_TASK BRIEF_.
Lines that include "newtheorem" make up the answer; copy all of them from the data below.

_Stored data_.
▬▬▬

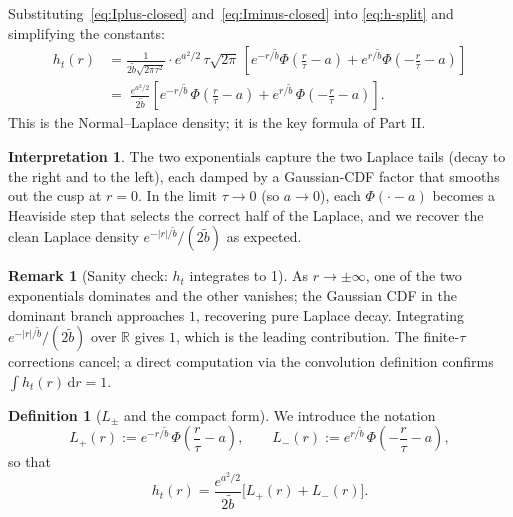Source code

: \documentclass[11pt,a4paper,openany]{book}
\theoremstyle{plainserif}
\theoremstyle{definition}
\newtheorem{definition}[theorem]{Definition}
\theoremstyle{remarkstyle}
\newtheorem*{remark}{Remark}
\newtheorem*{interpretation}{Interpretation}
\newcommand{\R}{\mathbb{R}}
\newcommand{\btilde}{\tilde{b}}
\begin{document}
Substituting~\eqref{eq:Iplus-closed} and~\eqref{eq:Iminus-closed} into
\eqref{eq:h-split} and simplifying the constants:
\begin{align}
h_t(r) &= \frac{1}{2\btilde\sqrt{2\pi\tau^2}}\cdot
   e^{a^2/2}\,\tau\sqrt{2\pi}\,
   \left[ e^{-r/\btilde}\Phi\!\left(\frac{r}{\tau}-a\right)
        + e^{r/\btilde}\Phi\!\left(-\frac{r}{\tau}-a\right) \right] \nonumber\\
&= \boxed{\;\frac{e^{a^2/2}}{2\btilde}
   \left[ e^{-r/\btilde}\,\Phi\!\left(\frac{r}{\tau}-a\right)
        + e^{r/\btilde}\,\Phi\!\left(-\frac{r}{\tau}-a\right) \right].\;}
\label{eq:h-closed}
\end{align}
This is the Normal--Laplace density; it is the key formula of Part II.

\begin{interpretation}
The two exponentials capture the two Laplace tails (decay to the right
and to the left), each damped by a Gaussian-CDF factor that smooths out
the cusp at $r = 0$. In the limit $\tau \to 0$ (so $a\to 0$), each
$\Phi(\cdot - a)$ becomes a Heaviside step that selects the correct half
of the Laplace, and we recover the clean Laplace density
$e^{-|r|/\btilde}/(2\btilde)$ as expected.
\end{interpretation}

\begin{remark}[Sanity check: $h_t$ integrates to 1]
As $r\to\pm\infty$, one of the two exponentials dominates and the other
vanishes; the Gaussian CDF in the dominant branch approaches $1$,
recovering pure Laplace decay. Integrating $e^{-|r|/\btilde}/(2\btilde)$
over $\R$ gives $1$, which is the leading contribution. The finite-$\tau$
corrections cancel; a direct computation via the convolution definition
confirms $\int h_t(r)\,\mathrm{d}r = 1$.
\end{remark}

\begin{definition}[$L_\pm$ and the compact form]
\label{def:Lpm}
We introduce the notation
\begin{equation}
L_+(r) := e^{-r/\btilde}\, \Phi\!\left(\frac{r}{\tau}-a\right),\qquad
L_-(r) := e^{r/\btilde}\, \Phi\!\left(-\frac{r}{\tau}-a\right),
\label{eq:Lpm-def}
\end{equation}
so that
\begin{equation}
h_t(r) = \frac{e^{a^2/2}}{2\btilde}\bigl[L_+(r) + L_-(r)\bigr].
\label{eq:h-compact}
\end{equation}
\end{definition}
\end{document}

▬▬▬

_ANSWER BOX_.
\newtheorem{definition}[theorem]{Definition}
\newtheorem*{remark}{Remark}
\newtheorem*{interpretation}{Interpretation}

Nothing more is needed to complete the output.